THE PROBLEM:
Your task is to give the records again exactly. Leave each picture out.

MATERIALS PROVIDED:
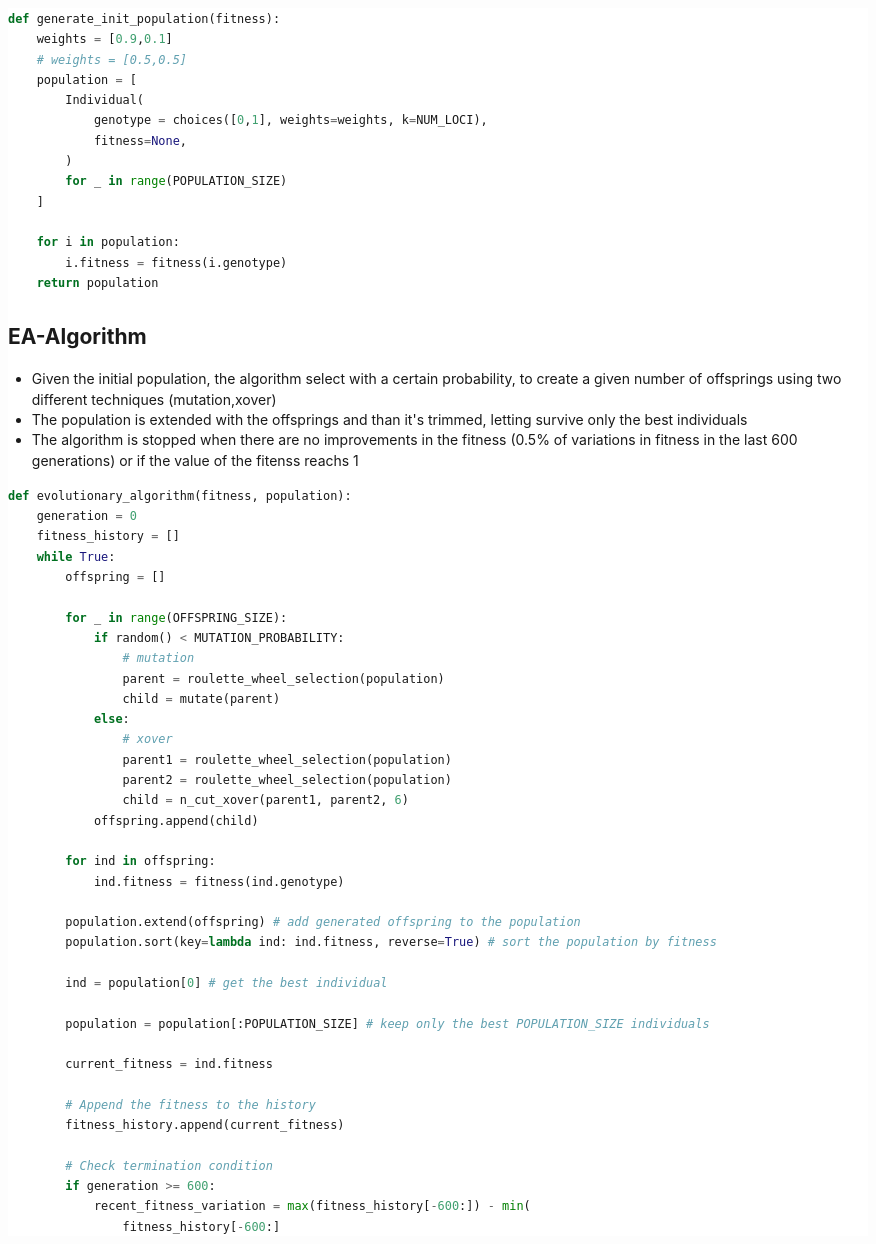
 ```python
def generate_init_population(fitness):
    weights = [0.9,0.1]
    # weights = [0.5,0.5]
    population = [
        Individual(
            genotype = choices([0,1], weights=weights, k=NUM_LOCI),
            fitness=None,
        )
        for _ in range(POPULATION_SIZE)
    ]

    for i in population:
        i.fitness = fitness(i.genotype) 
    return population
```


## EA-Algorithm
- Given the initial population, the algorithm select with a certain probability, to create a given number of offsprings using two different techniques (mutation,xover)
- The population is extended with the offsprings and than it's trimmed, letting survive only the best individuals
- The algorithm is stopped when there are no improvements in the fitness (0.5% of variations in fitness in the last 600 generations) or if the value of the fitenss reachs 1


```python
def evolutionary_algorithm(fitness, population):
    generation = 0
    fitness_history = []
    while True:
        offspring = []

        for _ in range(OFFSPRING_SIZE):
            if random() < MUTATION_PROBABILITY:
                # mutation
                parent = roulette_wheel_selection(population)
                child = mutate(parent)
            else:
                # xover
                parent1 = roulette_wheel_selection(population)
                parent2 = roulette_wheel_selection(population)
                child = n_cut_xover(parent1, parent2, 6)
            offspring.append(child)

        for ind in offspring:
            ind.fitness = fitness(ind.genotype)

        population.extend(offspring) # add generated offspring to the population
        population.sort(key=lambda ind: ind.fitness, reverse=True) # sort the population by fitness

        ind = population[0] # get the best individual

        population = population[:POPULATION_SIZE] # keep only the best POPULATION_SIZE individuals

        current_fitness = ind.fitness

        # Append the fitness to the history
        fitness_history.append(current_fitness)

        # Check termination condition
        if generation >= 600:
            recent_fitness_variation = max(fitness_history[-600:]) - min(
                fitness_history[-600:]
```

PROBLEM SOLUTION:
 ```python
def generate_init_population(fitness):
    weights = [0.9,0.1]
    # weights = [0.5,0.5]
    population = [
        Individual(
            genotype = choices([0,1], weights=weights, k=NUM_LOCI),
            fitness=None,
        )
        for _ in range(POPULATION_SIZE)
    ]

    for i in population:
        i.fitness = fitness(i.genotype) 
    return population
```


## EA-Algorithm
- Given the initial population, the algorithm select with a certain probability, to create a given number of offsprings using two different techniques (mutation,xover)
- The population is extended with the offsprings and than it's trimmed, letting survive only the best individuals
- The algorithm is stopped when there are no improvements in the fitness (0.5% of variations in fitness in the last 600 generations) or if the value of the fitenss reachs 1


```python
def evolutionary_algorithm(fitness, population):
    generation = 0
    fitness_history = []
    while True:
        offspring = []

        for _ in range(OFFSPRING_SIZE):
            if random() < MUTATION_PROBABILITY:
                # mutation
                parent = roulette_wheel_selection(population)
                child = mutate(parent)
            else:
                # xover
                parent1 = roulette_wheel_selection(population)
                parent2 = roulette_wheel_selection(population)
                child = n_cut_xover(parent1, parent2, 6)
            offspring.append(child)

        for ind in offspring:
            ind.fitness = fitness(ind.genotype)

        population.extend(offspring) # add generated offspring to the population
        population.sort(key=lambda ind: ind.fitness, reverse=True) # sort the population by fitness

        ind = population[0] # get the best individual

        population = population[:POPULATION_SIZE] # keep only the best POPULATION_SIZE individuals

        current_fitness = ind.fitness

        # Append the fitness to the history
        fitness_history.append(current_fitness)

        # Check termination condition
        if generation >= 600:
            recent_fitness_variation = max(fitness_history[-600:]) - min(
                fitness_history[-600:]
```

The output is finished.